▶ [Material supplied]
--------

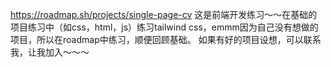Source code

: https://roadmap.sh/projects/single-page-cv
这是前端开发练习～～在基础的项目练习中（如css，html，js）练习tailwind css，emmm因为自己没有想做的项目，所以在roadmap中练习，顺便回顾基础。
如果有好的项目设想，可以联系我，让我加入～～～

--------

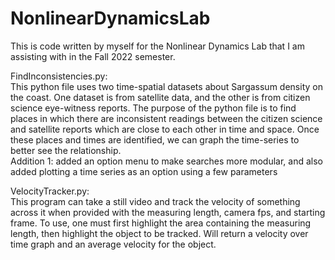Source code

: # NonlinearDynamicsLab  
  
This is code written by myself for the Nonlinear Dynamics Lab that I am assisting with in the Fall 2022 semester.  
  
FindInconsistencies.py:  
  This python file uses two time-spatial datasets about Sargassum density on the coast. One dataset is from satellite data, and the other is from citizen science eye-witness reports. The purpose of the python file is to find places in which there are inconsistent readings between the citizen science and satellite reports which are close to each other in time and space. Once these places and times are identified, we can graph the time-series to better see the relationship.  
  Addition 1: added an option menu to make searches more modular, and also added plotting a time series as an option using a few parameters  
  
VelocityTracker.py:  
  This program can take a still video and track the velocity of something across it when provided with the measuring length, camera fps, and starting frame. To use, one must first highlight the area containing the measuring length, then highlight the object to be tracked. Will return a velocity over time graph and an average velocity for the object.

--------

▶ [Problem statement] Give back exactly the lines above starting at the line where "这是前端开发练习～～在基础的" appears and ending at the line where "如果有好的项目设想，可以联系我，让我加入～～～" appears, both included, with no other lines.

▶ [Solution]
这是前端开发练习～～在基础的项目练习中（如css，html，js）练习tailwind css，emmm因为自己没有想做的项目，所以在roadmap中练习，顺便回顾基础。
如果有好的项目设想，可以联系我，让我加入～～～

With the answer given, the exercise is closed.